A federal jury on Wednesday found bail bondsman Sheldon Polakoff not guilty of drug charges, the second time in four weeks a jury has cleared Polakoff of a crime.
Along with Polakoff, his business associate, Mark Collini, 31, of Winter Springs, and Juan Alcantaria, 22, of Miami, were cleared of drug charges by the jury after more than four hours of deliberations.
" We did exactly as we were instructed - we took the evidence and weighed it," jury foreman Jackson Brewton said after the verdict in an Orlando courtroom. "We didn't go with our gut feelings; we went with the evidence."
U.S. District Judge G. Kendall Sharp told jurors he believed they rendered the proper verdict in light of the government's case, which relied mostly on the testimony of convicted criminals.
" Just to set your minds at ease, I agree with your verdict," Sharp said. "Convicted felons have various degrees of credibility. You had a unique collection of slimy creatures testify and a lack of corroborating evidence. "
Court employees told defense lawyers that the acquittal was believed to be the first by a jury in a drug case over which Sharp presided since taking the bench in 1984.
Polakoff, 59, Collini, Alcantaria and Antonio Mata of Miami were charged in a conspiracy to trade cars from Polakoff's former used car lot for more than 6 pounds of cocaine.
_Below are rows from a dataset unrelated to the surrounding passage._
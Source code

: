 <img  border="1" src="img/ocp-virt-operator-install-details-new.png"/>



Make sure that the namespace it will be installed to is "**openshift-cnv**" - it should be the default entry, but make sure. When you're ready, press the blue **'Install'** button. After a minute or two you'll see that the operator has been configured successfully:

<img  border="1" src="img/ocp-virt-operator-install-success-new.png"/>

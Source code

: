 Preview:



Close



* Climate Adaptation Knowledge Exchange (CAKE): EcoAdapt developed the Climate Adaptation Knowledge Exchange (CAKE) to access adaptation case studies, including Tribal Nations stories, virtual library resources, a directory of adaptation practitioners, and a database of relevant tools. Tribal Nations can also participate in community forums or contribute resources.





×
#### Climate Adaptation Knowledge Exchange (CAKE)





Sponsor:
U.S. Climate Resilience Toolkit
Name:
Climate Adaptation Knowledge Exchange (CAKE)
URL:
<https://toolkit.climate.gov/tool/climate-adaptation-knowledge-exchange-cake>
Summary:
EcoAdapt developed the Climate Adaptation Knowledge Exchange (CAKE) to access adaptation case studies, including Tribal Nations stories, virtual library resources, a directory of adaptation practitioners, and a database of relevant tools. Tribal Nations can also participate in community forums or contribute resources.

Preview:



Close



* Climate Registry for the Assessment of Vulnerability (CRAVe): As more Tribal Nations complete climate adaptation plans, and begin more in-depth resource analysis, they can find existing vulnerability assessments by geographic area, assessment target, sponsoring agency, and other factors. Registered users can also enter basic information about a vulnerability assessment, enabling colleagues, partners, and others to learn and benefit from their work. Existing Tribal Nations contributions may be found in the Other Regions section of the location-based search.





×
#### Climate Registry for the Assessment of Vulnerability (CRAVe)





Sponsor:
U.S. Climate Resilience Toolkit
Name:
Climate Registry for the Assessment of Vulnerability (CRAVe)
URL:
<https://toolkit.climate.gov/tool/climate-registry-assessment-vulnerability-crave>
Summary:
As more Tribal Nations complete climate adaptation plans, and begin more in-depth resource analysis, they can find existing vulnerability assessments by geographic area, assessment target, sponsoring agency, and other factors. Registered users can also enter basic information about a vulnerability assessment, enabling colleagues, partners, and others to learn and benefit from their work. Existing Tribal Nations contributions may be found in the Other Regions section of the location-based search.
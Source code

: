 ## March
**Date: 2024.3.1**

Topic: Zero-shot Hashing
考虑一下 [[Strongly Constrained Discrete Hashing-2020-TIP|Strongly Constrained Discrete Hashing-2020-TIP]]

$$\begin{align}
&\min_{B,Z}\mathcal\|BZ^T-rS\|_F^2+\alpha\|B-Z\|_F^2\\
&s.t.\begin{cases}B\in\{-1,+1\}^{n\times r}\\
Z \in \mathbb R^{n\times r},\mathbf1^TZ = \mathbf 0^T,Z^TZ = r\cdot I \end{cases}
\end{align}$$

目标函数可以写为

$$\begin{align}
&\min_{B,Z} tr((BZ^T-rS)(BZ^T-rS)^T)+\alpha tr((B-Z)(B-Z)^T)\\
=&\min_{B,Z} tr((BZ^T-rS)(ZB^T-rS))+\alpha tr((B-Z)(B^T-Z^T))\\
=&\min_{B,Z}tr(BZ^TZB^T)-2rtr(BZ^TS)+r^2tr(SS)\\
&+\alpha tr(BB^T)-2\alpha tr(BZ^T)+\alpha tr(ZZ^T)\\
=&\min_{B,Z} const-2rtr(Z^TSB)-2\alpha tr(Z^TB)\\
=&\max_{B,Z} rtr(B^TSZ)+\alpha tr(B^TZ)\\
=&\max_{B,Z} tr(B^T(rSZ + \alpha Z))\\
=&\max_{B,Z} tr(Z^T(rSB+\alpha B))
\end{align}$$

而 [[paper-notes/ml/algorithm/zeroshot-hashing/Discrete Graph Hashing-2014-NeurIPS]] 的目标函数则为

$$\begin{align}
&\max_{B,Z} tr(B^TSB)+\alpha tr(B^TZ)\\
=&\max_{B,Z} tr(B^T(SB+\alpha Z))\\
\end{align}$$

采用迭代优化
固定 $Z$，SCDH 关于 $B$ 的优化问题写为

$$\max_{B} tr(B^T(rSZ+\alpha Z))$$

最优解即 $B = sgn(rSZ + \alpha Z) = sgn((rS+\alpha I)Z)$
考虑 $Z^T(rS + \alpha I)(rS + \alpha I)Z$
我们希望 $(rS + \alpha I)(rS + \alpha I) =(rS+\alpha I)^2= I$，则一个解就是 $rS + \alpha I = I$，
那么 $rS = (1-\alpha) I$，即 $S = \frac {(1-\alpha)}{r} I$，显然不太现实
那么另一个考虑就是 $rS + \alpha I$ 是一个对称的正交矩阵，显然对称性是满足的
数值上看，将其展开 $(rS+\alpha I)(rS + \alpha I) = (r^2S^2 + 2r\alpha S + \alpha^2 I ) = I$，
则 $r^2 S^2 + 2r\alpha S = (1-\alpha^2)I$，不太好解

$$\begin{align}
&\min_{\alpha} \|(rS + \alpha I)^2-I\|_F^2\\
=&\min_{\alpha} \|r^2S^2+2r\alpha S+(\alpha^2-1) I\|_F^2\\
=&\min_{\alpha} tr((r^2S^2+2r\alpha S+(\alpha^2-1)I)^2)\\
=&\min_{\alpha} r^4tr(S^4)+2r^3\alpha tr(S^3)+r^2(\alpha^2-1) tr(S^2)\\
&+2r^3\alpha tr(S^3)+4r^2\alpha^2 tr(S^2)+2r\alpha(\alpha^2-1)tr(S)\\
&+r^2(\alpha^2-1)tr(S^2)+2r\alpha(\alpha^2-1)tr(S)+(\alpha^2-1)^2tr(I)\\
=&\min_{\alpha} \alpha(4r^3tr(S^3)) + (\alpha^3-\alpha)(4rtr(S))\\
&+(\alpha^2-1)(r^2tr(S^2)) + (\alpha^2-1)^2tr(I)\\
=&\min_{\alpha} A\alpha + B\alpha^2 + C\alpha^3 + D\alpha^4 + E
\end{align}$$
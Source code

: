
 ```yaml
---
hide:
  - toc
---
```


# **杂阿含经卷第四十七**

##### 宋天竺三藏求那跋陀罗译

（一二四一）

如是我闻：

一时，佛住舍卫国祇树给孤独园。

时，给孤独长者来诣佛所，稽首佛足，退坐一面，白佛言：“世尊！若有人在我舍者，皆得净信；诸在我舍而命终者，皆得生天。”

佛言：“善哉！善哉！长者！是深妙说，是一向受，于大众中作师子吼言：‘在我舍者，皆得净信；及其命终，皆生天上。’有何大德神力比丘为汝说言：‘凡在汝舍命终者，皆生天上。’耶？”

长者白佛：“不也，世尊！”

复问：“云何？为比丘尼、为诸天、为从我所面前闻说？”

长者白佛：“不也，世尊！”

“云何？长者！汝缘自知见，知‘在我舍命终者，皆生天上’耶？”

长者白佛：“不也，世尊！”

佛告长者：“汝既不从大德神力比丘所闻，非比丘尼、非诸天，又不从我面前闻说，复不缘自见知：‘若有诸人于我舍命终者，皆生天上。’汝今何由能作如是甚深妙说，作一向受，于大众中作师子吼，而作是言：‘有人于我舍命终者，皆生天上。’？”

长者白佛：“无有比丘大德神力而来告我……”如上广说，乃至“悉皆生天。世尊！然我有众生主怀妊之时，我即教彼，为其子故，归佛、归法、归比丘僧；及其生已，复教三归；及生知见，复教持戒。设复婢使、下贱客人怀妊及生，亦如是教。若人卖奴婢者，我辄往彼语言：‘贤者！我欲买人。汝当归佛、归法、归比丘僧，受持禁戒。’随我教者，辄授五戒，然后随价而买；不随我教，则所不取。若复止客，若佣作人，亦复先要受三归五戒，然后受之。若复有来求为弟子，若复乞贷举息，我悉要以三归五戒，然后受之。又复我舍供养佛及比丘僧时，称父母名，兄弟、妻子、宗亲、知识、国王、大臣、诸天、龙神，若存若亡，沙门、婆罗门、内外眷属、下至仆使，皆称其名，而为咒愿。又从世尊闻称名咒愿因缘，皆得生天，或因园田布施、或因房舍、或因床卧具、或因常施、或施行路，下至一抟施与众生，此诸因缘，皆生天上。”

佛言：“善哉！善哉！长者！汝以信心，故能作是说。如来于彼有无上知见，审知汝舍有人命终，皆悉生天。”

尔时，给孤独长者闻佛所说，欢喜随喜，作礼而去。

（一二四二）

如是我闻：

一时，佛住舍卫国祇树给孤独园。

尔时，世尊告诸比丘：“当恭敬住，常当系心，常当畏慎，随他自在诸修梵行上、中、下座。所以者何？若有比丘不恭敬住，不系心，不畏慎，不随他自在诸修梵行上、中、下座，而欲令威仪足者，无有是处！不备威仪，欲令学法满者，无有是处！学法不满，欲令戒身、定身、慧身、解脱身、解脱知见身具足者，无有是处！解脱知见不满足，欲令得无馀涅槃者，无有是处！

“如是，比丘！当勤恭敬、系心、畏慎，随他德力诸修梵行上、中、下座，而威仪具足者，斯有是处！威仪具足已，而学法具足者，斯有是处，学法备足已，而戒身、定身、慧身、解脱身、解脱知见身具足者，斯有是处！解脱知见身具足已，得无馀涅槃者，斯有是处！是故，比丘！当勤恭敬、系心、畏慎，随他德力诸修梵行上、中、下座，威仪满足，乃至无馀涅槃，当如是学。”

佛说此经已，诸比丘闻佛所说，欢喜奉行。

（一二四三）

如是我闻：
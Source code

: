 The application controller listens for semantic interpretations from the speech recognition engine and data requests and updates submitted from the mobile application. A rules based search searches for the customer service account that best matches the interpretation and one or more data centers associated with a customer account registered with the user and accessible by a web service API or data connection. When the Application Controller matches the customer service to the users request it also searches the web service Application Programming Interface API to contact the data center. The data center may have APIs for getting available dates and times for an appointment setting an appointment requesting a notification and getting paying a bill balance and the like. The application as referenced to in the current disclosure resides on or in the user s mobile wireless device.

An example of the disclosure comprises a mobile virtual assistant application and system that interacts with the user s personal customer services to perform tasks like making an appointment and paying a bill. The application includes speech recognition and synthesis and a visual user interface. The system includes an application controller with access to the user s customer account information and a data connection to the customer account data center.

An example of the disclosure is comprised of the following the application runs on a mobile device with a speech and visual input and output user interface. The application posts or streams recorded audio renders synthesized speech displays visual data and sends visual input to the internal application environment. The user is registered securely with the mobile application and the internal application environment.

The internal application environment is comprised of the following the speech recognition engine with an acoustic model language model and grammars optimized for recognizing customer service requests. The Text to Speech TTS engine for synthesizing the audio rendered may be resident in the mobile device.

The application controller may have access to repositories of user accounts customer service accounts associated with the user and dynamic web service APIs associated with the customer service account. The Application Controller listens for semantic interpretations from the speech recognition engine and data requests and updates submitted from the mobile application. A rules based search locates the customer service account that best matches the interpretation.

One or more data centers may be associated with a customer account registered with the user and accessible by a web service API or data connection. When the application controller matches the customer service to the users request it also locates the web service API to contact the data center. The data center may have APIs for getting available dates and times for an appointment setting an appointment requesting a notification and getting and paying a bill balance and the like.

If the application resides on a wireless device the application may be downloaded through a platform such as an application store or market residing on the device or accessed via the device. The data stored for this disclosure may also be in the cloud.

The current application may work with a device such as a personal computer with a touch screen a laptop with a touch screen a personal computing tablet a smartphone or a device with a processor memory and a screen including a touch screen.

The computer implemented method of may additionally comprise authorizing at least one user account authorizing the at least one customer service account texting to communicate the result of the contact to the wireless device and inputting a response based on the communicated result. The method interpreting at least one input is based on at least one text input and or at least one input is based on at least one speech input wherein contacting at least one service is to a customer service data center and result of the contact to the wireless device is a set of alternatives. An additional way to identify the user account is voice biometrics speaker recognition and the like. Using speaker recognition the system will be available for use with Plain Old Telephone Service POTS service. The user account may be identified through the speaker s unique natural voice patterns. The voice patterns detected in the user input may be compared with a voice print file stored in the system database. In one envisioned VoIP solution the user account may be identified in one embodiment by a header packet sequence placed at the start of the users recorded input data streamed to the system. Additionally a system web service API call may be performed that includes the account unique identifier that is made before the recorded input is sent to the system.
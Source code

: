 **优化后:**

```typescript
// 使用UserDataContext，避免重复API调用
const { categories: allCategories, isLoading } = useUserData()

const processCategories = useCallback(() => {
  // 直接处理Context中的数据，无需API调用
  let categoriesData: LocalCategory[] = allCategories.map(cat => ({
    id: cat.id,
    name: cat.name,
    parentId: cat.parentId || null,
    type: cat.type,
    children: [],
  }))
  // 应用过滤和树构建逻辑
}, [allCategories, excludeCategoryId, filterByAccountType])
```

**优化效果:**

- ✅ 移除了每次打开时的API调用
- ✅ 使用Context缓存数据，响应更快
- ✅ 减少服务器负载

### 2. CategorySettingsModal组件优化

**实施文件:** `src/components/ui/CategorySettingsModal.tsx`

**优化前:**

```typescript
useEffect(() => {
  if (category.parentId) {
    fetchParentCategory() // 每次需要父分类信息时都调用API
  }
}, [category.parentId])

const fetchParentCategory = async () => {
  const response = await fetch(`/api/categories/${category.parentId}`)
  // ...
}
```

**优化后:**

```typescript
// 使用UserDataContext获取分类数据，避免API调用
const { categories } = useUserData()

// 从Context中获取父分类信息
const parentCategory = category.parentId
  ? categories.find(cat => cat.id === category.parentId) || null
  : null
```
The case against Mata was thrown out Tuesday by Sharp for lack of evidence.
Assistant U.S. Attorney Ron Hayward said little after the verdict.
" That's it," he said. "I'm not going to disagree with the jury's verdict."
The type of case presented by the government is called a "historical drug case." Such cases are the most difficult to prosecute because no cocaine has been seized, and no audio tapes or videotapes are available to capture a suspect in a criminal act for the jury to see.
Instead, historical cases rely primarily on testimony from witnesses who often have criminal backgrounds.
In this trial, the defense hammered the government's three key witnesses, all of whom had drug convictions.
" A cast of characters . . . a host of con men," Polakoff's lawyer, Mark NeJame, called the witnesses in closing arguments.
" Slithering reptiles . . . who spew forth their venom," Collini's lawyer Joerg Jaeger said of the witnesses.
Prosecutor Hayward told the jury that witnesses to drug deals do not usually sing in the choir. "These people they call snakes - they are the same people dealing with the defendants."
Jaeger said it was government documents that detailed the extensive plea bargain arrangements for the witnesses that eventually tripped the government.
It was the second acquittal in a row for NeJame, who defended Polakoff on state racketeering charges in Orange County circuit court in September. NeJame said he was gearing up to defend his client again in circuit court on loan sharking charges. That trial is scheduled for December.
" The public should be outraged," NeJame said. "We have a conspiracy of law enforcement who have targeted my client. They are letting criminals off to get one person."
Polakoff, who has turned his bail bonding and car business over to his wife, said afterward he just wanted to get on with his life.
" This has been a nightmare, " he said.
NeJame said Polakoff has been targeted because he is a successful businessman who deals with criminals as part of his business. The criminals make accusations and police jump at the chance to nail a successful businessman, NeJame said.
Polakoff, who lives in Altamonte Springs, admits that a previous felony conviction from New York and a rough, gruff demeanor has not endeared him to law officers.
Jaeger summed it up when he told the jury in his closing, "If you're going to find Sheldon Polakoff guilty because you don't like him then I'll vote with you, because I don't like him either."